# Pandas Basics Part 2 — Workbook

In this lesson, we're going to introduce some more fundamentals of [Pandas](https://pandas.pydata.org/pandas-docs/stable/getting_started/overview.html), a powerful Python library for working with tabular data like CSV files.

___

## The Trans-Atlantic Slave Trade Database

"[D]isplaying data alone could not and did not offer the atonement descendants of slaves
sought or capture the inhumanity of this archive’s formation."

— Jessica Marie Johnson, <a href="https://read.dukeupress.edu/social-text/article/36/4%20(137)/57/137032/Markup-BodiesBlack-Life-Studies-and-Slavery-Death">“Markup Bodies”</a>

The dataset that we're going to be working with in this lesson is taken from [The Trans-Atlantic Slave Trade Database](https://www.slavevoyages.org/voyage/database), part of the [*Slave Voyages* project](https://www.slavevoyages.org/). The larger database includes information about 35,000 slave-trading voyages from 1514-1866. The dataset we're working with here was filtered to include the 20,000 voyages that landed in the Americas. The data was filtered to also include the percentage of enslaved men, women, and children on the voyages.

___

## Import Pandas

To use the Pandas library, we first need to `import` it.

In [1]:
import pandas as pd

## Change Display Settings

By default, Pandas will display 60 rows and 20 columns. I often change [Pandas' default display settings](https://pandas.pydata.org/pandas-docs/stable/user_guide/options.html) to show more rows or columns.

In [2]:
pd.options.display.max_rows = 200

## Get Data

In [2]:
slave_voyages_df = pd.read_csv('../data/Trans-Atlantic-Slave-Trade_Americas.csv', delimiter=",", encoding='utf-8')

In [None]:
slave_voyages_df

This creates a Pandas [DataFrame object](https://pandas.pydata.org/pandas-docs/stable/user_guide/dsintro.html#DataFrame) — often abbreviated as *df*, e.g., *slave_voyages_df*. A DataFrame looks and acts a lot like a spreadsheet. But it has special powers and functions that we will discuss in the next few lessons.

## Overview

To look at the first *n* rows in a DataFrame, we can use a method called `.head()`.

In [None]:
slave_voyages_df.head(10)

Generate information about all the columns in the data 

In [None]:
slave_voyages_df.info()

Just like Python has different data types, Pandas has different data types, too. These data types are automatically assigned to columns when we read in a CSV file. We can check these Pandas data types with the [`.dtypes` method](https://pandas.pydata.org/pandas-docs/stable/reference/api/pandas.DataFrame.dtypes.html).

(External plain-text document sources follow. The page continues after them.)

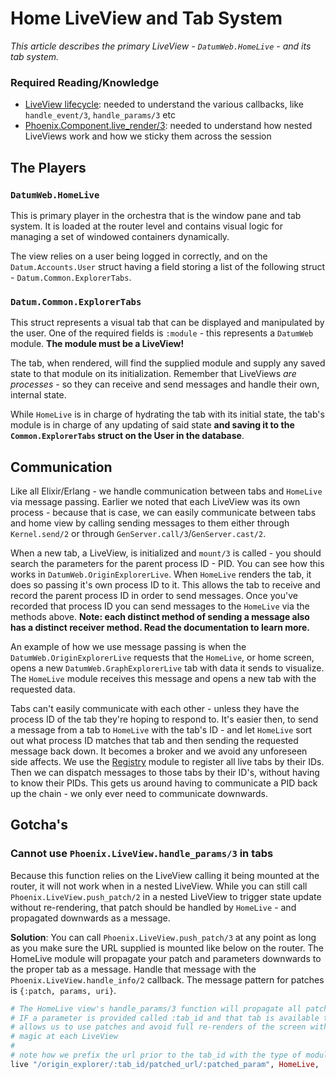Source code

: # Home LiveView and Tab System

_This article describes the primary LiveView - `DatumWeb.HomeLive` - and its tab system._

### Required Reading/Knowledge

- [LiveView lifecycle](https://hexdocs.pm/phoenix_live_view/1.0.0/Phoenix.LiveView.html#module-life-cycle): needed to understand the various callbacks, like `handle_event/3`, `handle_params/3` etc
- [Phoenix.Component.live_render/3](https://hexdocs.pm/phoenix_live_view/1.0.0/Phoenix.Component.html#live_render/3): needed to understand how nested LiveViews work and how we sticky them across the session


## The Players

### `DatumWeb.HomeLive`

This is primary player in the orchestra that is the window pane and tab system. It is loaded at the router level and contains visual logic for managing a set of windowed containers dynamically. 

The view relies on a user being logged in correctly, and on the `Datum.Accounts.User` struct having a field storing a list of the following struct - `Datum.Common.ExplorerTabs`. 


### `Datum.Common.ExplorerTabs`

This struct represents a visual tab that can be displayed and manipulated by the user. One of the required fields is `:module` - this represents a `DatumWeb` module. **The module must be a LiveView!**

The tab, when rendered, will find the supplied module and supply any saved state to that module on its initialization. Remember that LiveViews *are processes* - so they can receive and send messages and handle their own, internal state. 

While `HomeLive` is in charge of hydrating the tab with its initial state, the tab's module is in charge of any updating of said state **and saving it to the `Common.ExplorerTabs` struct on the User in the database**.


## Communication

Like all Elixir/Erlang - we handle communication between tabs and `HomeLive` via message passing. Earlier we noted that each LiveView was its own process - because that is case, we can easily communicate between tabs and home view by calling sending messages to them either through `Kernel.send/2` or through `GenServer.call/3`/`GenServer.cast/2`.

When a new tab, a LiveView, is initialized and `mount/3` is called - you should search the parameters for the parent process ID - PID. You can see how this works in `DatumWeb.OriginExplorerLive`. When `HomeLive` renders the tab, it does so passing it's own process ID to it. This allows the tab to receive and record the parent process ID in order to send messages. Once you've recorded that process ID you can send messages to the `HomeLive` via the methods above. **Note: each distinct method of sending a message also has a distinct receiver method. Read the documentation to learn more.**

An example of how we use message passing is when the `DatumWeb.OriginExplorerLive` requests that the `HomeLive`, or home screen, opens a new `DatumWeb.GraphExplorerLive` tab with data it sends to visualize. The `HomeLive` module receives this message and opens a new tab with the requested data.


Tabs can't easily communicate with each other - unless they have the process ID of the tab they're hoping to respond to. It's easier then, to send a message from a tab to `HomeLive` with the tab's ID - and let `HomeLive` sort out what process ID matches that tab and then sending the requested message back down. It becomes a broker and we avoid any unforeseen side affects. We use the [Registry](https://hexdocs.pm/elixir/1.18.1/Registry.html#content) module to register all live tabs by their IDs. Then we can dispatch messages to those tabs by their ID's, without having to know their PIDs. This gets us around having to communicate a PID back up the chain - we only ever need to communicate downwards.


## Gotcha's

### **Cannot use `Phoenix.LiveView.handle_params/3` in tabs** 

Because this function relies on the LiveView calling it being mounted at the router, it will not work when in a nested LiveView. While you can still call `Phoenix.LiveView.push_patch/2` in a nested LiveView to trigger state update without re-rendering, that patch should be handled by `HomeLive` - and propagated downwards as a message.

**Solution**: You can call `Phoenix.LiveView.push_patch/3` at any point as long as you make sure the URL supplied is mounted like below on the router. The HomeLive module will propagate your patch and parameters downwards to the proper tab as a message. Handle that message with the `Phoenix.LiveView.handle_info/2` callback. The message pattern for patches is `{:patch, params, uri}`.

```elixir
# The HomeLive view's handle_params/3 function will propagate all patches downwards to the enclosed tab
# IF a parameter is provided called :tab_id and that tab is available to send messages to. This method
# allows us to use patches and avoid full re-renders of the screen without having to do a lot of Javascrip
# magic at each LiveView
#
# note how we prefix the url prior to the tab_id with the type of module the tab is
live "/origin_explorer/:tab_id/patched_url/:patched_param", HomeLive, :origin_explorer_patch
```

| **Pandas Data Type** |  **Explanation**                                                                                   |
|:-------------:|:---------------------------------------------------------------------------------------------------:|
| `object`         | string                                                                               |
| `float64`         | float                                               |
| `int64`       | integer                                                        |
| `datetime64`       |  date time              

Make a histogram of the DataFrame

In [None]:
slave_voyages_df.hist()

In [None]:
slave_voyages_df.hist(figsize=(10,10))

Generate descriptive statistics for all the columns in the data 

In [None]:
slave_voyages_df.describe()

In [None]:
slave_voyages_df.describe(include='all')

## Missing Data

"Black digital practice requires researchers to witness and remark on the marked and unmarked bodies, the ones that defy computation, and **finds ways to hold the null vlaues up to the light.**"  
—Jessica Marie Johnson 

### .isna() / .notna()

Pandas has special ways of dealing with missing data. As you may have already noticed, blank rows in a CSV file show up as `NaN` in a Pandas DataFrame.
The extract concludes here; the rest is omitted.